----- Record extracts -----

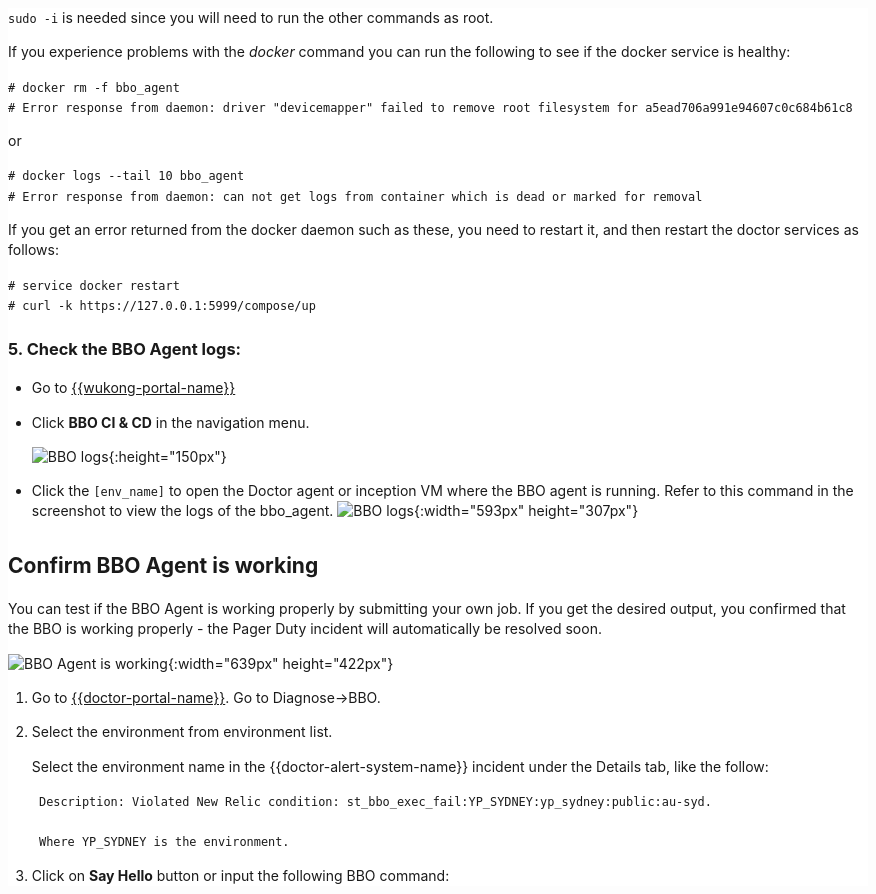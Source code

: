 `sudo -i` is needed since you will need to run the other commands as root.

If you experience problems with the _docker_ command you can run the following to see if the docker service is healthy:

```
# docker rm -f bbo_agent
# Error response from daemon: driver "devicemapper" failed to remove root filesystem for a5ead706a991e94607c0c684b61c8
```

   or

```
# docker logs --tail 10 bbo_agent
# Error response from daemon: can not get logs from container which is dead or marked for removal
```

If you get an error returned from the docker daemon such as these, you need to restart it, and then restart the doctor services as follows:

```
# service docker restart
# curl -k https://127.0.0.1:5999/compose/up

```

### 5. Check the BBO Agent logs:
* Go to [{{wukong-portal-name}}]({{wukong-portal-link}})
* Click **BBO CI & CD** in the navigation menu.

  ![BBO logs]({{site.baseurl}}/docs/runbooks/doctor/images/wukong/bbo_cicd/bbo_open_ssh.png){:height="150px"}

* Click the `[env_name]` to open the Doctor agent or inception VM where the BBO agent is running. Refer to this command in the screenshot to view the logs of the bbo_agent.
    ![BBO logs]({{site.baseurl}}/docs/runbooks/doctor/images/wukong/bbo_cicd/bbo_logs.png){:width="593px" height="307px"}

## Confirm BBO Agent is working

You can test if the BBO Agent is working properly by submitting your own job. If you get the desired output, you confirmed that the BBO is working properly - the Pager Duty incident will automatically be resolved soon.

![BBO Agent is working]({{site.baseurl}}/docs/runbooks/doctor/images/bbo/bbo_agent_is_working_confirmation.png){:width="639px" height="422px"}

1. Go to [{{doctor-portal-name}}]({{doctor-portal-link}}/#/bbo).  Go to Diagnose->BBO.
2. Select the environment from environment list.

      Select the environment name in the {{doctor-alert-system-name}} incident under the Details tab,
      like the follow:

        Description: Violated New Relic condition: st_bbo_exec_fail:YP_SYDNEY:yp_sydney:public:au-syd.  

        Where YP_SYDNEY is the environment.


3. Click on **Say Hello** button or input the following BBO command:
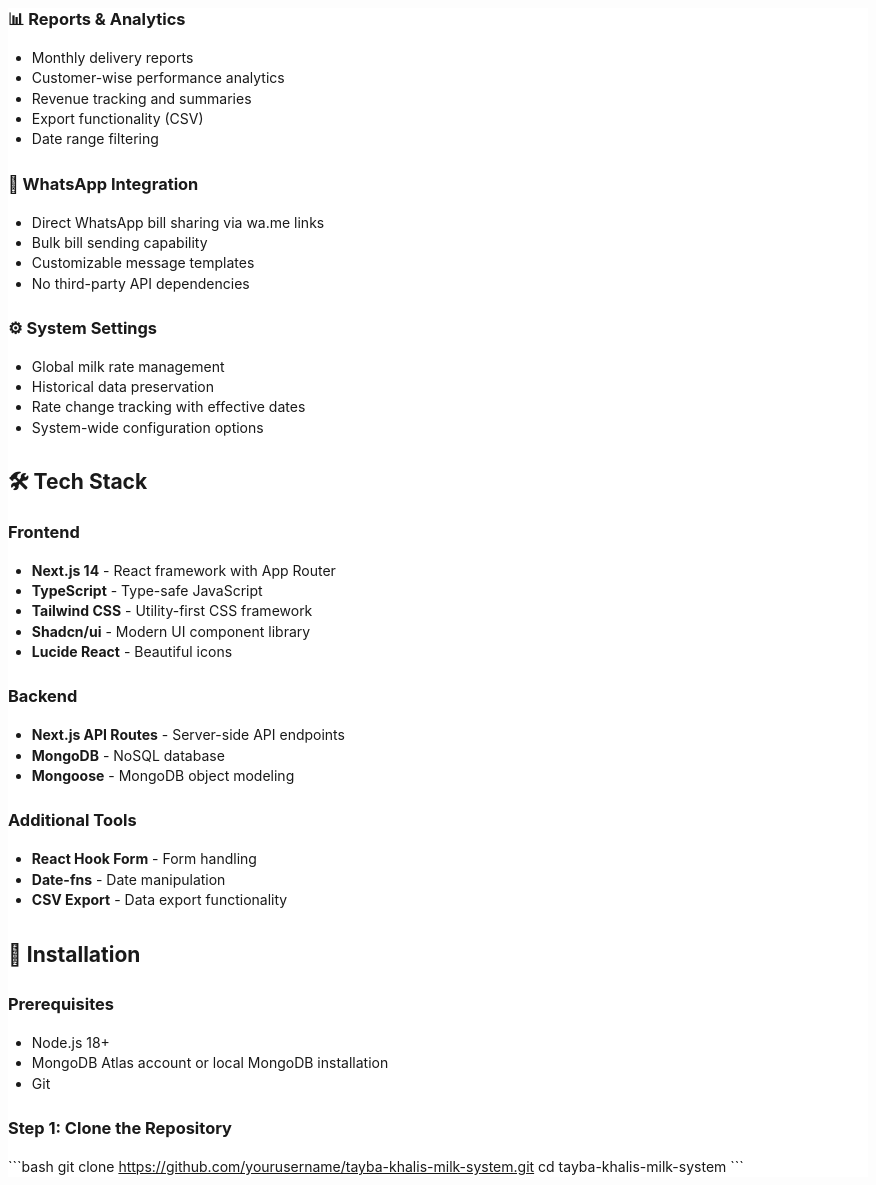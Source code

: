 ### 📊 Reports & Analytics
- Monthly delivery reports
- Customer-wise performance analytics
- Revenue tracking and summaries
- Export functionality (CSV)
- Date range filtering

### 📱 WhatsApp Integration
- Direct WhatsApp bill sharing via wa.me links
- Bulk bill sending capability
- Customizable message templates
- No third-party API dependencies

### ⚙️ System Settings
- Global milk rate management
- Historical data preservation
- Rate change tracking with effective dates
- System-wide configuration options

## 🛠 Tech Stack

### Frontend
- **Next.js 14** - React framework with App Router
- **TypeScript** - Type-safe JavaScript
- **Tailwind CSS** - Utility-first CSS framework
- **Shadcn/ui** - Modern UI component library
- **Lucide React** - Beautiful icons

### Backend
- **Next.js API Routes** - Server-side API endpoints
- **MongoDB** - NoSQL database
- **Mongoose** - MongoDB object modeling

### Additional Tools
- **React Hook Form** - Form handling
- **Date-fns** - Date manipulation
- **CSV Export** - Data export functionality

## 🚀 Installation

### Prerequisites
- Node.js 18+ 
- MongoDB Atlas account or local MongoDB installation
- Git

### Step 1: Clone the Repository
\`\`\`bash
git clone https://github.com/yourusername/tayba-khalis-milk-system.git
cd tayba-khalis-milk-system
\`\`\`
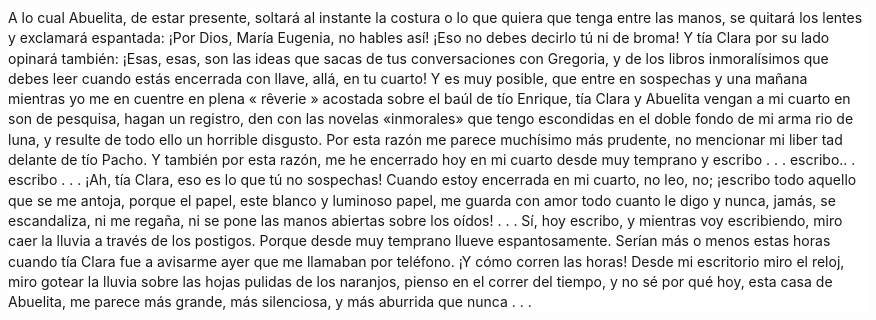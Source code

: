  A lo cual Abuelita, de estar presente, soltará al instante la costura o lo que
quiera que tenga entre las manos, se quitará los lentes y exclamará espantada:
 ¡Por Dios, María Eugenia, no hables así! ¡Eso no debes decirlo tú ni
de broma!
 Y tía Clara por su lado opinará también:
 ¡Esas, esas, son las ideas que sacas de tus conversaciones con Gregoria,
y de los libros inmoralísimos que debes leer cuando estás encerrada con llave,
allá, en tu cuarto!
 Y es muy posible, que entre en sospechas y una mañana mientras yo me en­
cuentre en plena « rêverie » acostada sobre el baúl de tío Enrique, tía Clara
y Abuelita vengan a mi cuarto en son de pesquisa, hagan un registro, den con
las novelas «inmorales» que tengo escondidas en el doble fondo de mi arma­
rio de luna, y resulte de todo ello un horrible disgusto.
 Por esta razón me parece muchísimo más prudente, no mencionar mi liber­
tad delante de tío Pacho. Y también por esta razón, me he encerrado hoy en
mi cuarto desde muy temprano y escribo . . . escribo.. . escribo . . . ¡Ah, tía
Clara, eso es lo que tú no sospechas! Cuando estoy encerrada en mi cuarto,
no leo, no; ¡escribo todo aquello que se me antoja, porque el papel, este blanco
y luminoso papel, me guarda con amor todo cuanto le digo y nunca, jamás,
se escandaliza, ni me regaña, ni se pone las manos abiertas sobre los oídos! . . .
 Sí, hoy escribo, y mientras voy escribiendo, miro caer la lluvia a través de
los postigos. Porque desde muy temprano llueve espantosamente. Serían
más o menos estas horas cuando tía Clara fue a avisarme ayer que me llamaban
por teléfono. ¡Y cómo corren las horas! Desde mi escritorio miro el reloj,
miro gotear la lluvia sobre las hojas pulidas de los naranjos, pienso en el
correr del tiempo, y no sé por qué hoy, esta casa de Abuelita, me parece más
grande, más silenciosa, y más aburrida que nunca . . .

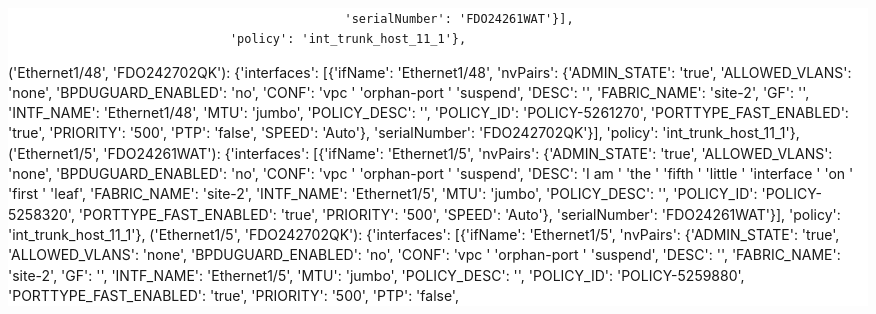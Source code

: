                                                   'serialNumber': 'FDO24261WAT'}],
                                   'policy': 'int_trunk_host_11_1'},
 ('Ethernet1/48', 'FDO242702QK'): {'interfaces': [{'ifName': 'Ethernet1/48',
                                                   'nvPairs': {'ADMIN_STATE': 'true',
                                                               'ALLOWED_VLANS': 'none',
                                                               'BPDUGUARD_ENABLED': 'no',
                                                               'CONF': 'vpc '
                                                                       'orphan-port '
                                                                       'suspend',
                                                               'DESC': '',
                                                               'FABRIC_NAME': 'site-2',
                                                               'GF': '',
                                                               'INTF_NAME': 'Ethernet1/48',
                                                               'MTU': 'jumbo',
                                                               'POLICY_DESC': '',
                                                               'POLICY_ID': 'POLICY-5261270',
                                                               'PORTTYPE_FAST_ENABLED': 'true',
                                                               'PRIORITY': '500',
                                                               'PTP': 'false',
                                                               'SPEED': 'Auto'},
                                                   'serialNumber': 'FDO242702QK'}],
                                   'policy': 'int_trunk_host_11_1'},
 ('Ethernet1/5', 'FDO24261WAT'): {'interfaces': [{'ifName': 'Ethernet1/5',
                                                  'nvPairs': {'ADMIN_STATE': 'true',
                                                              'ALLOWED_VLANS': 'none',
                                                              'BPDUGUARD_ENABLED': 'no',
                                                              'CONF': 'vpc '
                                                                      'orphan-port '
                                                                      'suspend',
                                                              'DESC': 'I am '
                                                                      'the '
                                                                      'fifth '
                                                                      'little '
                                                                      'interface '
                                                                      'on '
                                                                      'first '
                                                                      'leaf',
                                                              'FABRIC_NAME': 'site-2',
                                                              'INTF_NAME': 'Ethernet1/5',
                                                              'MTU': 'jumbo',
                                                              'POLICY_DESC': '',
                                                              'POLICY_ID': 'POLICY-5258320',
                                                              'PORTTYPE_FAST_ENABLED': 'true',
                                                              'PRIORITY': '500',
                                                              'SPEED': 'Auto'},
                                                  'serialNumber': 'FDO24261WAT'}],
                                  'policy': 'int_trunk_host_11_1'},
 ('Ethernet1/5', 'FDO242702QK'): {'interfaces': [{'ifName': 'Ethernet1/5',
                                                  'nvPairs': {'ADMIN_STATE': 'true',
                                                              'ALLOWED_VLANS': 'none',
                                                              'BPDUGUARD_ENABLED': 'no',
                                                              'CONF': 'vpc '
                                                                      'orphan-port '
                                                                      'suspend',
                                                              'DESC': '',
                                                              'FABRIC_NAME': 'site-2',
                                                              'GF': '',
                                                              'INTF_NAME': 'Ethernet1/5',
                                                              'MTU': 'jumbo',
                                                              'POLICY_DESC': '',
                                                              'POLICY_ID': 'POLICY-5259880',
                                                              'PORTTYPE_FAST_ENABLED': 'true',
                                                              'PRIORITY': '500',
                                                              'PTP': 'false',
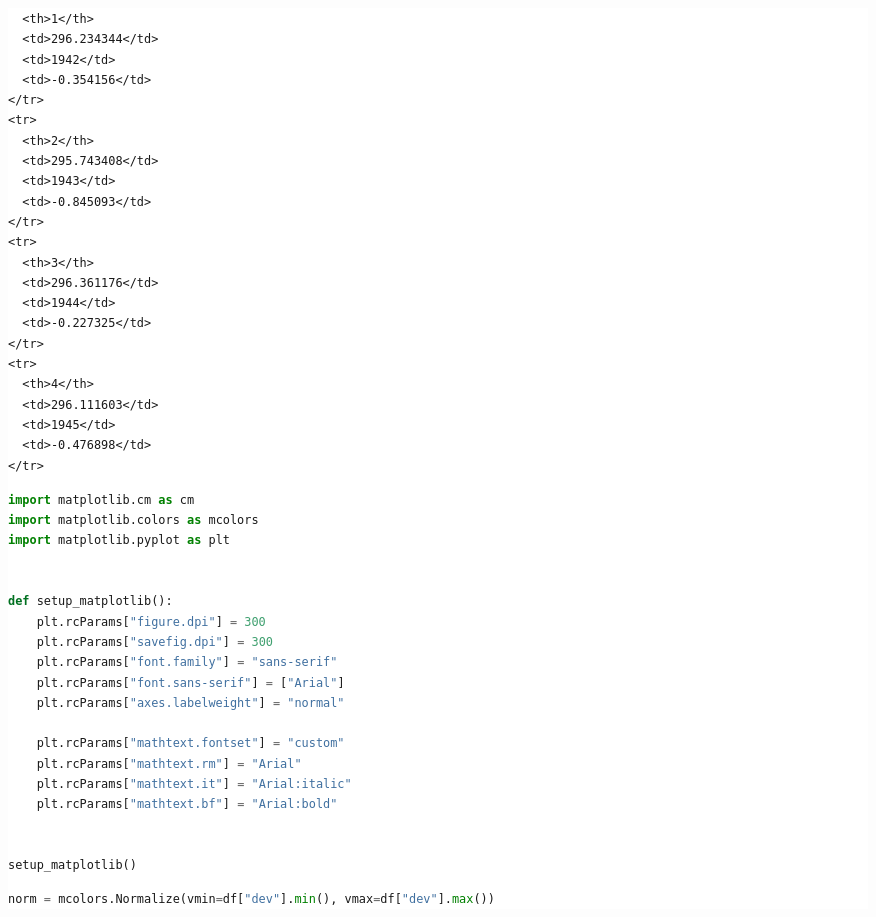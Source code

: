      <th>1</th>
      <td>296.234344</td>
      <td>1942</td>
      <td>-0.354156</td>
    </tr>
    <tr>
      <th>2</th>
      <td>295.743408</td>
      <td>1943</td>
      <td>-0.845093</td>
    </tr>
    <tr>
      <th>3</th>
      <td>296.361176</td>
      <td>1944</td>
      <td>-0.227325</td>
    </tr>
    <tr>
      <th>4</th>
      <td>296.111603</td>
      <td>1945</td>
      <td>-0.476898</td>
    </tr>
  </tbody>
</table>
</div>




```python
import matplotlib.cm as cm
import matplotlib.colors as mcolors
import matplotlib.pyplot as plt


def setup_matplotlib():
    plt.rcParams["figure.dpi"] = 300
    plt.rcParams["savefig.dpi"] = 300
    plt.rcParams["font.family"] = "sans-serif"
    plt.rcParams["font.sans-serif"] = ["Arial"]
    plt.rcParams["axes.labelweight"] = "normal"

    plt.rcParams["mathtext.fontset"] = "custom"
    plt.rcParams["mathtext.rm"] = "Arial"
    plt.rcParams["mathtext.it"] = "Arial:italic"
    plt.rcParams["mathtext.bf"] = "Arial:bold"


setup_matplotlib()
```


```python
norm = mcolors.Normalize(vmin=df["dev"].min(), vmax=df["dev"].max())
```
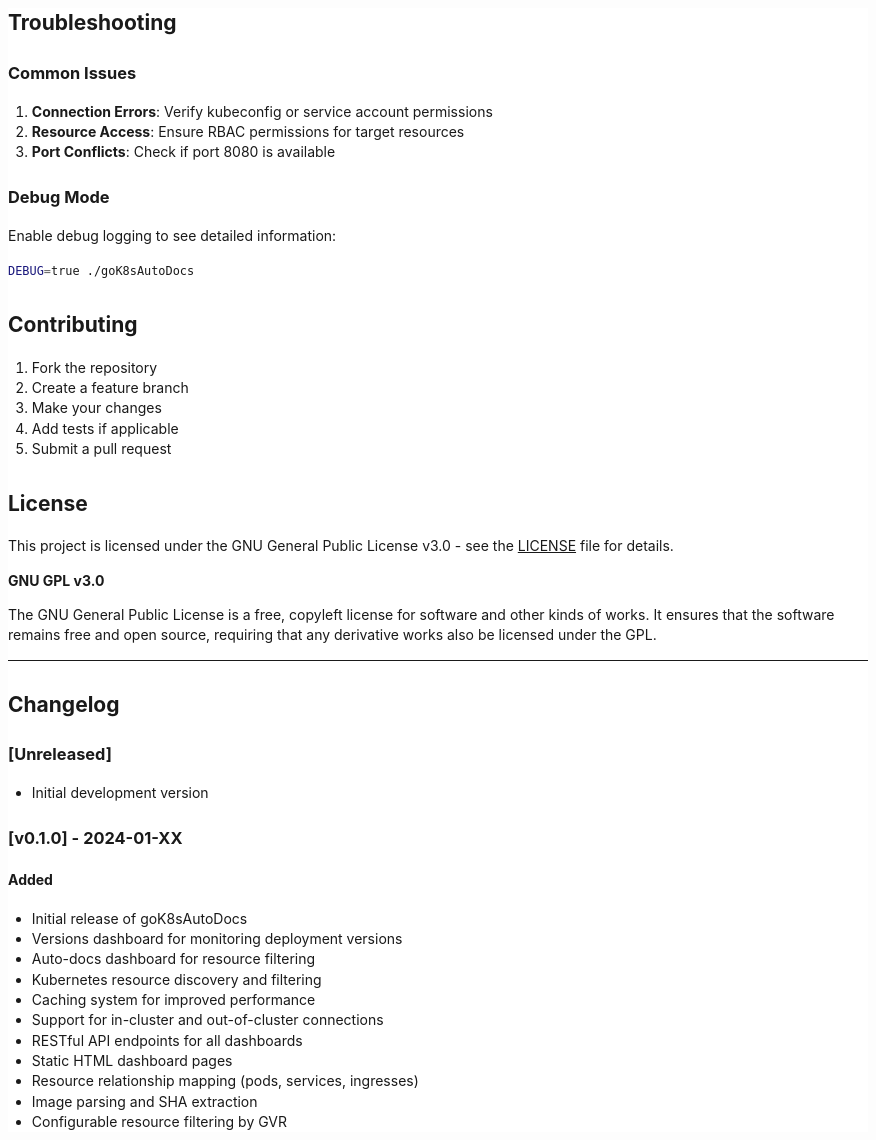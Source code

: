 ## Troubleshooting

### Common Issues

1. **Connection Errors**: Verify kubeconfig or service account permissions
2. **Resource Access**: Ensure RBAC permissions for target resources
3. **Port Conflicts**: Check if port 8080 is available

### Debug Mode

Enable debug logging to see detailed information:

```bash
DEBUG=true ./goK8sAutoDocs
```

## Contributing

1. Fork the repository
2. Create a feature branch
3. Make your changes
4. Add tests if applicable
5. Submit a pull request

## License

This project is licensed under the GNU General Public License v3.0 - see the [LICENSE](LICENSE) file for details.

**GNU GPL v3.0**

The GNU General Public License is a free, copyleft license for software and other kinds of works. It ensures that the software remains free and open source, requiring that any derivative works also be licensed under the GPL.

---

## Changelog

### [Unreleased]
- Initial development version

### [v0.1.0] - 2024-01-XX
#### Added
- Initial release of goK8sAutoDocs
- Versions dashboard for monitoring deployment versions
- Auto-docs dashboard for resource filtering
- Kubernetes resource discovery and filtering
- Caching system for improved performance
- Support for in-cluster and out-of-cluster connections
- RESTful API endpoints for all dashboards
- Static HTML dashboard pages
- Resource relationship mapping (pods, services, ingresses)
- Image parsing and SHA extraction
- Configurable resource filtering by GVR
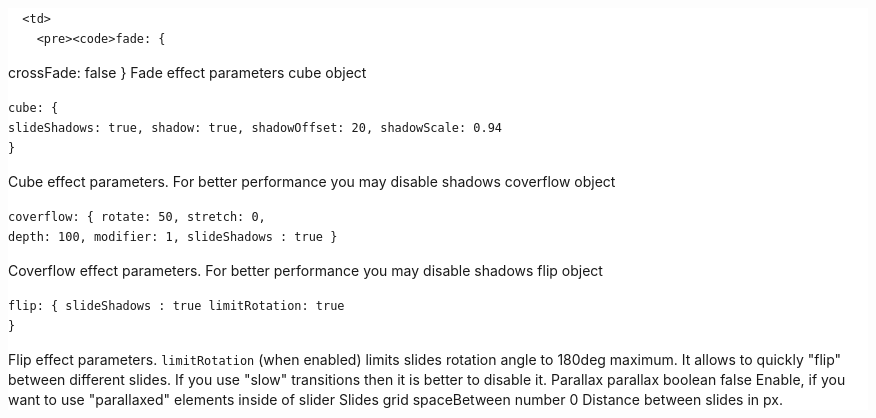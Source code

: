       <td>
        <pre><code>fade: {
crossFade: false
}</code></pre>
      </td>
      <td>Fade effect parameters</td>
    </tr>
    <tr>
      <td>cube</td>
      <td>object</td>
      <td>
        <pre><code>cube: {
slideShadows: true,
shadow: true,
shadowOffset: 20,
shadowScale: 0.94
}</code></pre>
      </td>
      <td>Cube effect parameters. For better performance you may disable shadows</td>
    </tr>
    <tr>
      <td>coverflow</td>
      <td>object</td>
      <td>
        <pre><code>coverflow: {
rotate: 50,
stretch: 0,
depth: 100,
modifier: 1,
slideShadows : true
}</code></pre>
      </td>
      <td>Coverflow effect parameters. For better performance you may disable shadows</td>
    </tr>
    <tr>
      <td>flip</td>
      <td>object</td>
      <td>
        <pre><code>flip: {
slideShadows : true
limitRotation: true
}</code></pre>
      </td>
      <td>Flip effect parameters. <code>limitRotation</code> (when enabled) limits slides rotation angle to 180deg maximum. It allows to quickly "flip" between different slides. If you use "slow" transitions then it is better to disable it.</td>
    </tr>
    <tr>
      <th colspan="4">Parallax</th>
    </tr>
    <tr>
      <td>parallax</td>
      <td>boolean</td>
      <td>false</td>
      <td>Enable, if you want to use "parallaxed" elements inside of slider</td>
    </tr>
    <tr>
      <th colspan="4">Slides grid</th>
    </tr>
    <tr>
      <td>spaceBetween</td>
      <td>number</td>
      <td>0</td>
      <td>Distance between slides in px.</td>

-----

#### What you have to do
Please give an exact copy of the lines above, beginning with the line containing "1. Fork the repository" and running through the line containing "- Auto-docs dashboard for resource filtering", and of no other lines.

#### Answer to this problem
1. Fork the repository
2. Create a feature branch
3. Make your changes
4. Add tests if applicable
5. Submit a pull request

## License

This project is licensed under the GNU General Public License v3.0 - see the [LICENSE](LICENSE) file for details.

**GNU GPL v3.0**

The GNU General Public License is a free, copyleft license for software and other kinds of works. It ensures that the software remains free and open source, requiring that any derivative works also be licensed under the GPL.

---

## Changelog

### [Unreleased]
- Initial development version

### [v0.1.0] - 2024-01-XX
#### Added
- Initial release of goK8sAutoDocs
- Versions dashboard for monitoring deployment versions
- Auto-docs dashboard for resource filtering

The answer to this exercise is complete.